> [What needs to be done]: Copy, from the entries below, each line where the word "client" can be found.

[Collection entries]
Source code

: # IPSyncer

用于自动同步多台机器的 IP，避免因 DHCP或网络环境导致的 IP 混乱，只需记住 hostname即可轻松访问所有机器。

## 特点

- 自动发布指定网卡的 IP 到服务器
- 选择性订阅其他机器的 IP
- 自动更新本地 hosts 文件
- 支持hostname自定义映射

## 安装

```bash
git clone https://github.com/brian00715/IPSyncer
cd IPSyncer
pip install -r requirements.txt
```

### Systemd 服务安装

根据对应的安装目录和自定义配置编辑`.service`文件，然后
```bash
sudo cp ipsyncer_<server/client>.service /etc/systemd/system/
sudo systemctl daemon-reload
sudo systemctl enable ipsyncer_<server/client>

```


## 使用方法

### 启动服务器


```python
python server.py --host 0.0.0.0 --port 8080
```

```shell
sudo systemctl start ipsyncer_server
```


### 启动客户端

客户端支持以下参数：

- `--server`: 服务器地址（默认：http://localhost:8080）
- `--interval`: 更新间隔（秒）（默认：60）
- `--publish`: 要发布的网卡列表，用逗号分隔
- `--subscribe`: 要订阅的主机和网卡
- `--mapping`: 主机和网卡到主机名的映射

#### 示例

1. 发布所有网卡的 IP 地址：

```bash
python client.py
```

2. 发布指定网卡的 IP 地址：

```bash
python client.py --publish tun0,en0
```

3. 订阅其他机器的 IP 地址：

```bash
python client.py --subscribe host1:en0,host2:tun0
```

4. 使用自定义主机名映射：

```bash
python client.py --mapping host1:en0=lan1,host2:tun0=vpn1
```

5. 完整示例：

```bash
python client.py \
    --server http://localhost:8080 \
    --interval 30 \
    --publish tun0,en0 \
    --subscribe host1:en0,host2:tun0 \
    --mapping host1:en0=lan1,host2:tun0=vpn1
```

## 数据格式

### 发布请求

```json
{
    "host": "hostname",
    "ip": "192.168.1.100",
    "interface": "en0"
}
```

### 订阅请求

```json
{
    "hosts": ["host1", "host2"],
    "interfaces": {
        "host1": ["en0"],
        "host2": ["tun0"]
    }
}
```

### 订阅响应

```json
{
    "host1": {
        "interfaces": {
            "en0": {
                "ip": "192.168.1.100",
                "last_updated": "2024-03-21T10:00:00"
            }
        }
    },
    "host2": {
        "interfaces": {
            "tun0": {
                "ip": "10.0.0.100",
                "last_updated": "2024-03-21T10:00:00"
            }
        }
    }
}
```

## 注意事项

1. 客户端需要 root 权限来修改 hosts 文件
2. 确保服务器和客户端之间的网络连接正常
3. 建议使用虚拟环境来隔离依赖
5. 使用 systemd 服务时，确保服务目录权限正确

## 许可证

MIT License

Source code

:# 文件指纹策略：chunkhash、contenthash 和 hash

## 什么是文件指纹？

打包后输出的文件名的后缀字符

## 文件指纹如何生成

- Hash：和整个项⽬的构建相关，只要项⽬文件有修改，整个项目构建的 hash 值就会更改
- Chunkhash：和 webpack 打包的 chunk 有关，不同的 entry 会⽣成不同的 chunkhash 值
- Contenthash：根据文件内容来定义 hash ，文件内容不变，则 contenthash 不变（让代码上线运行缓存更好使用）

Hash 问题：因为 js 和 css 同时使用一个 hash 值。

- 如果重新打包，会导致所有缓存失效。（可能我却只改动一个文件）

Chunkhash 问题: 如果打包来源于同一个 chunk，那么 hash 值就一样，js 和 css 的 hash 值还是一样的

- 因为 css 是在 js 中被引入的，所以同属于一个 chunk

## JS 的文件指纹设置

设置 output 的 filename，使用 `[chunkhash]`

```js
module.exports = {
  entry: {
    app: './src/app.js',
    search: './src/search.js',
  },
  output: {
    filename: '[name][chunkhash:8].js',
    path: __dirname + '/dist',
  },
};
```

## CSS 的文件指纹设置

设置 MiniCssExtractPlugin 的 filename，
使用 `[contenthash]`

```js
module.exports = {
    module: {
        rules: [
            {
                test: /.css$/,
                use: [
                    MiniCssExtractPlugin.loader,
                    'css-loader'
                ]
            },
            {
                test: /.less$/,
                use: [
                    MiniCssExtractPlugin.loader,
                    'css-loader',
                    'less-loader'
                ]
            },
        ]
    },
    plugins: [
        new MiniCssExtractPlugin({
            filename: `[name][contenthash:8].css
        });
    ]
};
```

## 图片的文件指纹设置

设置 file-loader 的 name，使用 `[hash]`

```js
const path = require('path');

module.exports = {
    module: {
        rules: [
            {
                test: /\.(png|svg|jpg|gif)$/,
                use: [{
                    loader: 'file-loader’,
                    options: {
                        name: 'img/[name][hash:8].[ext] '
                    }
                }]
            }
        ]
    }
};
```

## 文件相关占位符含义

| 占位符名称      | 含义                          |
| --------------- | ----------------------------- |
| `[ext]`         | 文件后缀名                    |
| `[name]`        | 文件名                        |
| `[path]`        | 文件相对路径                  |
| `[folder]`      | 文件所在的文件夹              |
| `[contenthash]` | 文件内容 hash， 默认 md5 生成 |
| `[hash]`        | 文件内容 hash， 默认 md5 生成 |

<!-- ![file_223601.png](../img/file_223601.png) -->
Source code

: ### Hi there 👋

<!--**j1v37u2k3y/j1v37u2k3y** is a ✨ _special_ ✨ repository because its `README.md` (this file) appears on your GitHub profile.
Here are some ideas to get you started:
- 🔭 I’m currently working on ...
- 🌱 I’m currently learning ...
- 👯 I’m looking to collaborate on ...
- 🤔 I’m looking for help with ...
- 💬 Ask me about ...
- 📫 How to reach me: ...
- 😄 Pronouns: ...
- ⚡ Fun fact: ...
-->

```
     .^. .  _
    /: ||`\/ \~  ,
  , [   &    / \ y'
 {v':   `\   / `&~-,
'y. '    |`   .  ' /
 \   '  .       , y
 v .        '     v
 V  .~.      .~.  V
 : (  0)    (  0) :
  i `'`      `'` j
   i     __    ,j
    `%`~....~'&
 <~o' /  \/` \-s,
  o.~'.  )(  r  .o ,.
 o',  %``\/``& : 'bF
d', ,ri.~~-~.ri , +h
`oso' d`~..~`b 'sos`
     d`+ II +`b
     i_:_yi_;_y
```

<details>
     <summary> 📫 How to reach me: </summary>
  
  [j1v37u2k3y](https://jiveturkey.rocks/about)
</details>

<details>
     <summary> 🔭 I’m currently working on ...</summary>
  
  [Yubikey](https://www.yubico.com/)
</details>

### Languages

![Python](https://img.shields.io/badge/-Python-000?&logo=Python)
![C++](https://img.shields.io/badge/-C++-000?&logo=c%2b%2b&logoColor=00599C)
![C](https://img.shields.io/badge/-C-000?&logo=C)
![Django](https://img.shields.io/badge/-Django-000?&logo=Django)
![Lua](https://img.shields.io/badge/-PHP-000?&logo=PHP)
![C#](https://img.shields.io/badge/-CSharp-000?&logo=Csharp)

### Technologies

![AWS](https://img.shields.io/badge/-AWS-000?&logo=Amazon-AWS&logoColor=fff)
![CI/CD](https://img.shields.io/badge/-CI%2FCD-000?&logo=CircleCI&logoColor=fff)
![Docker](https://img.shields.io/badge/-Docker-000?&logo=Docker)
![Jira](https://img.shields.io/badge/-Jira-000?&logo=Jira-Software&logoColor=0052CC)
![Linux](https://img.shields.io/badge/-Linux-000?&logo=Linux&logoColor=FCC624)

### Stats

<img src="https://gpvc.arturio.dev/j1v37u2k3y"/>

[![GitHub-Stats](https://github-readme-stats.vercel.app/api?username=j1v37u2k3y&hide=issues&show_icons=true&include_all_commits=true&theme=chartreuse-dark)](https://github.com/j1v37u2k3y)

> [Solution for this task]:
sudo cp ipsyncer_<server/client>.service /etc/systemd/system/
sudo systemctl enable ipsyncer_<server/client>
python client.py
python client.py --publish tun0,en0
python client.py --subscribe host1:en0,host2:tun0
python client.py --mapping host1:en0=lan1,host2:tun0=vpn1
python client.py \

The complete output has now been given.